Жена пришла поздно. Шурыгин уже допил бутылку, хотелось выпить еще, но идти и видеть злую продавщицу не хотелось – не мог. Попросил жену:
– Сходи возьми бутылку.
– Пошел к черту! Он теперь дружок тебе.
– Сходи, прошу…
– Тебя просили, ты послушал? Не проси теперь и других. Идиот.
– Заткнись. Туда же…
– Туда же! Туда же, куда все добрые люди! Неужели туда же, куда ты, харя необразованная? Просили, всем миром просили – нет! Вылупил шары-то свои…
– Замолчи! А то опояшу разок…
– Опояшь! Тронь только, харя твоя бесстыжая!.. Только тронь!
«Нет, это, пожалуй, на всю ночь. С ума посходили все».

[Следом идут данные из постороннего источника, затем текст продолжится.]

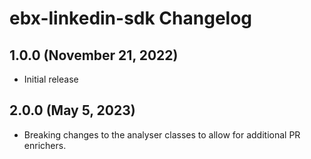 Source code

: # ebx-linkedin-sdk Changelog

## 1.0.0 (November 21, 2022)

* Initial release

## 2.0.0 (May 5, 2023)

* Breaking changes to the analyser classes to allow for additional PR enrichers.
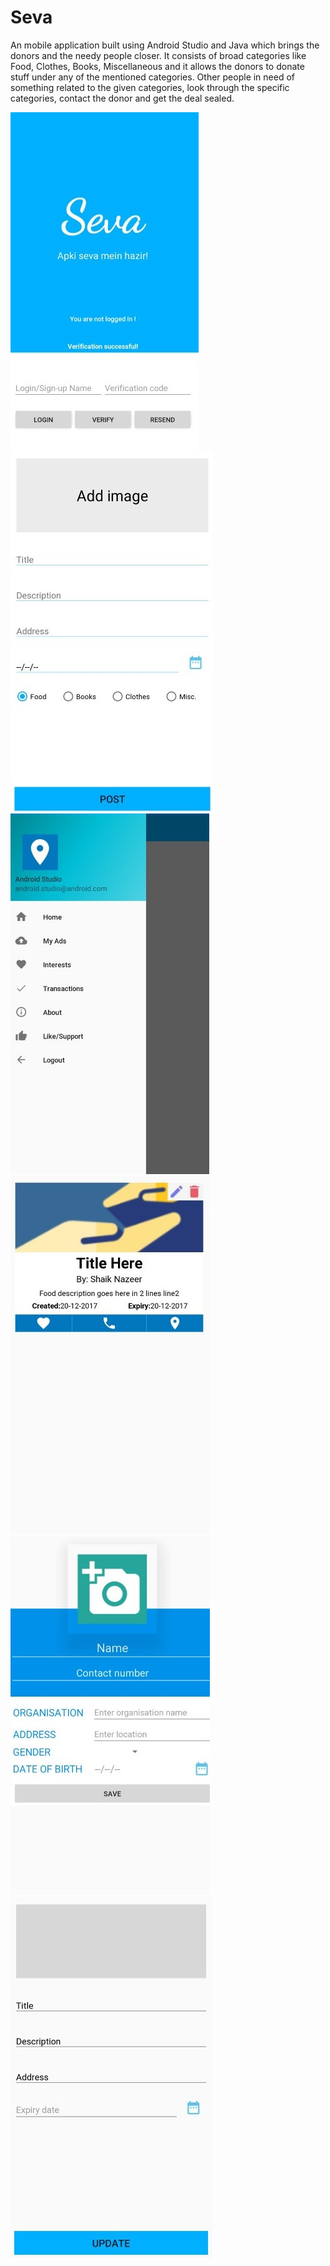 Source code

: # Seva
An mobile application built using Android Studio and Java which brings the donors and the needy people closer. It consists of broad categories 
like Food, Clothes, Books, Miscellaneous and it allows the donors to donate stuff under any of the mentioned categories. Other people in need 
of something related to the given categories, look through the specific categories, contact the donor and get the deal sealed. 

![](/1.jpg)
![](/2.jpg)
![](/3.jpg)
![](/4.jpg)
![](/5.jpg)
![](/6.jpg)
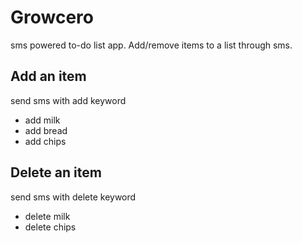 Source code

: # Growcero
sms powered to-do list app. Add/remove items to a list through sms.

## Add an item
send sms with add keyword
* add milk
* add bread
* add chips

## Delete an item
send sms with delete keyword
* delete milk
* delete chips
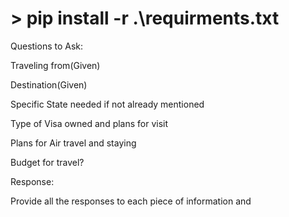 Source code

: # > pip install -r .\requirments.txt



Questions to Ask:


Traveling from(Given)

Destination(Given)

Specific State needed if not already mentioned

Type of Visa owned and plans for visit

Plans for Air travel and staying

Budget for travel?




Response:

Provide all the responses to each piece of information and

Шурыгин вышел во двор, завел мотоцикл… До района восемнадцать километров, там магазин, там председатель колхоза. Можно выпить, поговорить. Кстати, рассказать, какой ему тут скандал устроили… Хоть посмеяться.
На повороте из переулка свет фары выхватил из тьмы безобразную груду кирпича, пахнуло затхлым духом потревоженного подвала.
«Семнадцатый век, – вспомнил Шурыгин. – Вот он, твой семнадцатый век! Писать он, видите ли, будет. Пиши, пиши».
Шурыгин наддал газку… И пропел громко, чтобы все знали, что у него – от всех этих проклятий – прекрасное настроение:
Что ты, что ты, что ты, что ты!Я солдат девятой роты,Тридцать первого полка…Оп, тирдар-пупия!
Мотоцикл вырулил из деревни, воткнул в ночь сверкающее лезвие света и помчался по накатанной ровной дороге в сторону райцентра. Шурыгин уважал быструю езду.
Верую!*
По воскресеньям наваливалась особенная тоска. Какая-то нутряная, едкая… Максим физически чувствовал ее, гадину: как если бы неопрятная, не совсем здоровая баба, бессовестная, с тяжелым запахом изо рта, обшаривала его всего руками – ласкала и тянулась поцеловать.
– Опять!.. Навалилась.
– О!.. Господи… Пузырь: туда же, куда и люди, – тоска, – издевалась жена Максима, Люда, неласковая, рабочая женщина: она не знала, что такое тоска. – С чем тоска-то?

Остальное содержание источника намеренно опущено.